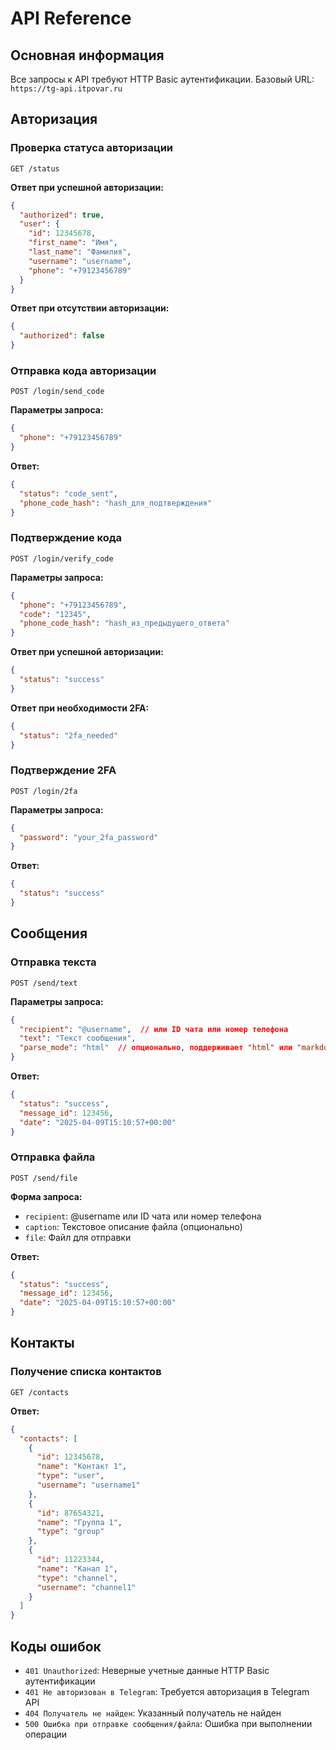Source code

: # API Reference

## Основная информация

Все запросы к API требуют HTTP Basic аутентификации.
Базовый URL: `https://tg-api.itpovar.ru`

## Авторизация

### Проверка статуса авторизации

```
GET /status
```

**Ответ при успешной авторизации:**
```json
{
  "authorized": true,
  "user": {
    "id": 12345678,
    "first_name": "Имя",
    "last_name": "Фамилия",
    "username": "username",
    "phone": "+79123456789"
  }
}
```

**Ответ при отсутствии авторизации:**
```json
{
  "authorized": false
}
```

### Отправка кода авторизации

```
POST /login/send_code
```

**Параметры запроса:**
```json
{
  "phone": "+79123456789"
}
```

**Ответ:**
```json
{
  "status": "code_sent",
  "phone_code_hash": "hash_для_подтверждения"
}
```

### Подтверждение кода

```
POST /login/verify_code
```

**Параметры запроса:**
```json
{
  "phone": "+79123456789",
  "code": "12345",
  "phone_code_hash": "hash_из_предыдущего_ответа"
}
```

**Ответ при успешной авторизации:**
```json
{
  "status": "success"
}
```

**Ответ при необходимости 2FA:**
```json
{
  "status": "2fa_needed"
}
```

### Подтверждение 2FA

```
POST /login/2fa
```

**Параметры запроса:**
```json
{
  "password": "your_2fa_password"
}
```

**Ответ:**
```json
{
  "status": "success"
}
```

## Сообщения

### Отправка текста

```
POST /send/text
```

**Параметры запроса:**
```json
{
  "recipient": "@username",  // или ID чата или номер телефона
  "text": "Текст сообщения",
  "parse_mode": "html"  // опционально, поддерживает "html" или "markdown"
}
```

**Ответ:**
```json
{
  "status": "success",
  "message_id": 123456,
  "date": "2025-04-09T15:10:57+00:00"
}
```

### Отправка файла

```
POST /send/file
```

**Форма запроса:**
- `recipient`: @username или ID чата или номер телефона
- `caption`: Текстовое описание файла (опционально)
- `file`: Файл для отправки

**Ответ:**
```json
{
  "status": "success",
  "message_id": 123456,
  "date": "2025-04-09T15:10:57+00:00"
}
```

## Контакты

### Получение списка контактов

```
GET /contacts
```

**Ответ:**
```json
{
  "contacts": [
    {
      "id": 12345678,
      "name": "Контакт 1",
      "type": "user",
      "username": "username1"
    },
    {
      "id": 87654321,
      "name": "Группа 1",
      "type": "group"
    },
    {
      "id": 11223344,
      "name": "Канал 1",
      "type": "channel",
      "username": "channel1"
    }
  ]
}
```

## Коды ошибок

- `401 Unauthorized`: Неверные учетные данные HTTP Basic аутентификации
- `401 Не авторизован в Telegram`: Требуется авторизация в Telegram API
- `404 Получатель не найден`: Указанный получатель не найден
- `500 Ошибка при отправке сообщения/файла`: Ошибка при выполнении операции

==

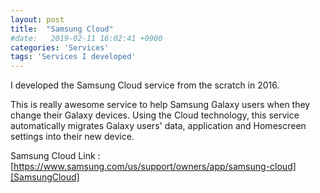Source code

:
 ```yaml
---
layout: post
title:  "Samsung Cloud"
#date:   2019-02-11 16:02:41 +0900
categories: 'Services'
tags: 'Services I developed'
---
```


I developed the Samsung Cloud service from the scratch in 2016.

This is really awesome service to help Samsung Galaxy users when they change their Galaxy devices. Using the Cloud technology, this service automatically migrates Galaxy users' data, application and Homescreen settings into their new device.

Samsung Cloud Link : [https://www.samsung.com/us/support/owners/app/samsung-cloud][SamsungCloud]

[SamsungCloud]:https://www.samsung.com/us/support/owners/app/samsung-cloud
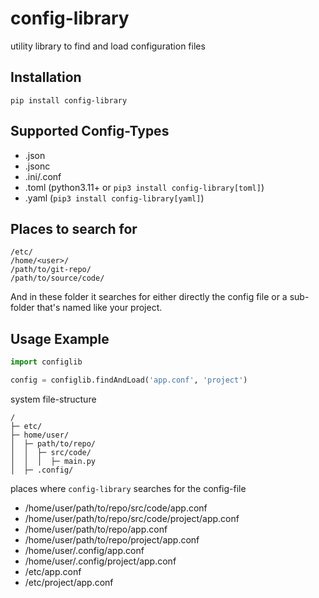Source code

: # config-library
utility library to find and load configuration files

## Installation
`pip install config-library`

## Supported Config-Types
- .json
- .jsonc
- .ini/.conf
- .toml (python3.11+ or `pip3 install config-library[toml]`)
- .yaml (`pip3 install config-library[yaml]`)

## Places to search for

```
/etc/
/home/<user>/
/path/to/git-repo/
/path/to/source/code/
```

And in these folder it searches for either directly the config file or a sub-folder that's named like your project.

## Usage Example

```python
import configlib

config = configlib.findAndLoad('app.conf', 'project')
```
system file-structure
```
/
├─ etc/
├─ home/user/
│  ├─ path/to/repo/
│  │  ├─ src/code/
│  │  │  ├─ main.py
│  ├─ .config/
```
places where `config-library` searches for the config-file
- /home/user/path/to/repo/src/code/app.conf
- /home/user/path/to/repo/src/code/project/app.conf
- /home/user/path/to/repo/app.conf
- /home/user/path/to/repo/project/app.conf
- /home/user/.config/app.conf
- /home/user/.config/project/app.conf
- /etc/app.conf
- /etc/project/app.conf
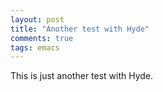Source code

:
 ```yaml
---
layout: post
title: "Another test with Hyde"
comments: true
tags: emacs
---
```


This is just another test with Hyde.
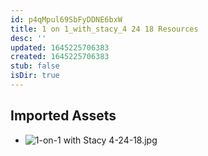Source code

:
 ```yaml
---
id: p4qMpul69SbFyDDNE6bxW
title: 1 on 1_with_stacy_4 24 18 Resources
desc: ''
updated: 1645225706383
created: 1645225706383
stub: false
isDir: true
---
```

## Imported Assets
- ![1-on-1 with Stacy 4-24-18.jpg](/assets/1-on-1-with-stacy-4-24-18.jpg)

### About this exercise
Looking over the entries above, how many lines contain the string "Подтверждение"? State the number and nothing else.

### Response below
2